___ DATA SUPPLIED
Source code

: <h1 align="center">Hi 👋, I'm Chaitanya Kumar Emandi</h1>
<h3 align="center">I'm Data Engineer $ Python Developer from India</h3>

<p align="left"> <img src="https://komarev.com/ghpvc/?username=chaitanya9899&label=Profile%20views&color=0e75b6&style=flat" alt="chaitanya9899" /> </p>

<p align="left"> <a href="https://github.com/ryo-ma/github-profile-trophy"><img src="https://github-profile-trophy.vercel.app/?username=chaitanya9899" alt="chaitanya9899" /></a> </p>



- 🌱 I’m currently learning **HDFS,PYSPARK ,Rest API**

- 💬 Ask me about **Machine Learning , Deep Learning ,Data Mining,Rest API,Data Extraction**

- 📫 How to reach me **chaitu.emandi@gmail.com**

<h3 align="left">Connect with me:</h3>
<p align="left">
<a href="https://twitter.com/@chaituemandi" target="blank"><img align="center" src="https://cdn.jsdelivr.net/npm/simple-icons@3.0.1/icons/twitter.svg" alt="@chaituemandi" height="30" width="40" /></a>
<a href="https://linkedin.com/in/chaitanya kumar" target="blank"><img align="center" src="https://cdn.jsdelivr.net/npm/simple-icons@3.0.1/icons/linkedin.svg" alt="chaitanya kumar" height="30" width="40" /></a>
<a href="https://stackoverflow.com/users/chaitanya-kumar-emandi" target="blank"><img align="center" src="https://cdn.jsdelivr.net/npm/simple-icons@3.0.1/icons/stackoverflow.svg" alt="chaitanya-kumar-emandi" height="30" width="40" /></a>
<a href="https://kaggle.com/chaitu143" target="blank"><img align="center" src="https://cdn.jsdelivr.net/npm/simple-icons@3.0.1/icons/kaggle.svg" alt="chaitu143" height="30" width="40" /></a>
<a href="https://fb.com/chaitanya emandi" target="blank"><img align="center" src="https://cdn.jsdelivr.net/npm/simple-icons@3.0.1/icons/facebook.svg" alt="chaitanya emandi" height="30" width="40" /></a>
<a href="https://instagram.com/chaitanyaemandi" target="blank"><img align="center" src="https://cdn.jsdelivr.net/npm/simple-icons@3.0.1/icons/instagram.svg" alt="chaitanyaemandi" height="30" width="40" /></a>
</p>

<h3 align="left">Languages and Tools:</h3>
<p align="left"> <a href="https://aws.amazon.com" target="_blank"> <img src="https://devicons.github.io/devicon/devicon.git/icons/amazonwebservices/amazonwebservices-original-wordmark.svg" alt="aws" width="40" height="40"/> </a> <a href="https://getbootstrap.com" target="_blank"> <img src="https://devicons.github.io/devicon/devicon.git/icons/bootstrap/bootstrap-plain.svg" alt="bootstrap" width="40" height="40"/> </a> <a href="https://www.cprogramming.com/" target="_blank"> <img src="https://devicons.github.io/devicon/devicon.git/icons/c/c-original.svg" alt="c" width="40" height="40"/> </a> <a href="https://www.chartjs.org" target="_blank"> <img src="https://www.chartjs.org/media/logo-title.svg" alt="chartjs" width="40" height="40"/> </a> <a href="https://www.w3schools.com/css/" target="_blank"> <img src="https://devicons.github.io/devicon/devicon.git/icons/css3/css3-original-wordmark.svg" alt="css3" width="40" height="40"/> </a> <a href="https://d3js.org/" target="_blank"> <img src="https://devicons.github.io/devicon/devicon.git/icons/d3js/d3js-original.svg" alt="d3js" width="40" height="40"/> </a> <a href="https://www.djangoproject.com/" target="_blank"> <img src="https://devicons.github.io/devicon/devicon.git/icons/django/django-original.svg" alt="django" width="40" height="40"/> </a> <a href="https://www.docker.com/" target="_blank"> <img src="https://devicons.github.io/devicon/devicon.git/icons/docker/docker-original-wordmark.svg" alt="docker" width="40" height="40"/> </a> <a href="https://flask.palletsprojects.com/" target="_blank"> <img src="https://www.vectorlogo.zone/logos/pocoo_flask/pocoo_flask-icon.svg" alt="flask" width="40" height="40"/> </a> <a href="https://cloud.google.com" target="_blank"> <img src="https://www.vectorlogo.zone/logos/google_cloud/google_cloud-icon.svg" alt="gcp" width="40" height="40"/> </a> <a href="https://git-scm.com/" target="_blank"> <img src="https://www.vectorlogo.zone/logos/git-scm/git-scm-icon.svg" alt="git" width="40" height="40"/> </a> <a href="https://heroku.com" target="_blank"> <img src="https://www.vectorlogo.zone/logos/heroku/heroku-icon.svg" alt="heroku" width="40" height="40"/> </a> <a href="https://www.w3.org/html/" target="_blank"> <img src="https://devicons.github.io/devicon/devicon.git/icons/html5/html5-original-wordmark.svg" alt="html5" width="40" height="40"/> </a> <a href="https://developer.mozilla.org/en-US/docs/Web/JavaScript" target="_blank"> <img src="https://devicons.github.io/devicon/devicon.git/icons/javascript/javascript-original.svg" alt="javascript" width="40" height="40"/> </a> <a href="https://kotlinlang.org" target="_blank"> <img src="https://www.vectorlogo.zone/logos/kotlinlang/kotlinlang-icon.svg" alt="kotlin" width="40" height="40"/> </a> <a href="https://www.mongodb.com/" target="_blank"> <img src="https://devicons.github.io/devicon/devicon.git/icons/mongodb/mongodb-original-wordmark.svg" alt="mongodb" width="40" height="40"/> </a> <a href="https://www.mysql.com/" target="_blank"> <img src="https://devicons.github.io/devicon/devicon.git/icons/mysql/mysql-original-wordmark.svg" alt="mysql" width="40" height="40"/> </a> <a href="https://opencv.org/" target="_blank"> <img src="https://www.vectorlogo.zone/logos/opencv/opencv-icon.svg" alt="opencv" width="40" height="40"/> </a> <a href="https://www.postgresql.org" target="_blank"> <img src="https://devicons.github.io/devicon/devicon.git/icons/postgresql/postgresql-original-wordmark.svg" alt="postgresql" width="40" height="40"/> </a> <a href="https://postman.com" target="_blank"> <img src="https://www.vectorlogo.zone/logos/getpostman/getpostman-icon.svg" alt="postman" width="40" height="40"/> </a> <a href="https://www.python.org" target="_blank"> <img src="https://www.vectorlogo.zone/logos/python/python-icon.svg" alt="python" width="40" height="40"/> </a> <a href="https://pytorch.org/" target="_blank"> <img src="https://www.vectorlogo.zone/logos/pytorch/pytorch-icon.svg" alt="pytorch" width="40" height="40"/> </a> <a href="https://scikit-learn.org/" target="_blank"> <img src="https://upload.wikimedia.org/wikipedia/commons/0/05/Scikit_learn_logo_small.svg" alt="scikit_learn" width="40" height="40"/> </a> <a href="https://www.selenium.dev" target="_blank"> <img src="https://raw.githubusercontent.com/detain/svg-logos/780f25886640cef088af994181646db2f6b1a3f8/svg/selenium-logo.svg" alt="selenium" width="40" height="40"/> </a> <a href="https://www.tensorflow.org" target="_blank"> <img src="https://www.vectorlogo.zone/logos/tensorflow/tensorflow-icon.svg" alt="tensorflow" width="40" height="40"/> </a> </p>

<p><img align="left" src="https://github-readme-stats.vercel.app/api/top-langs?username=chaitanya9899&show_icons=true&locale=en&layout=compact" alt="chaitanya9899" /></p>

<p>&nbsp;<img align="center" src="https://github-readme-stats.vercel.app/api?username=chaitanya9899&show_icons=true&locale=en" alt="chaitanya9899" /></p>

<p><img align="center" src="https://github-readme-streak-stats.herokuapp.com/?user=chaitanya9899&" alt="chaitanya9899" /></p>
______
▸ ASSIGNMENT:
Go through the entries above and count the lines with the word "locale", then give only that number.

▸ EXERCISE ANSWER:
2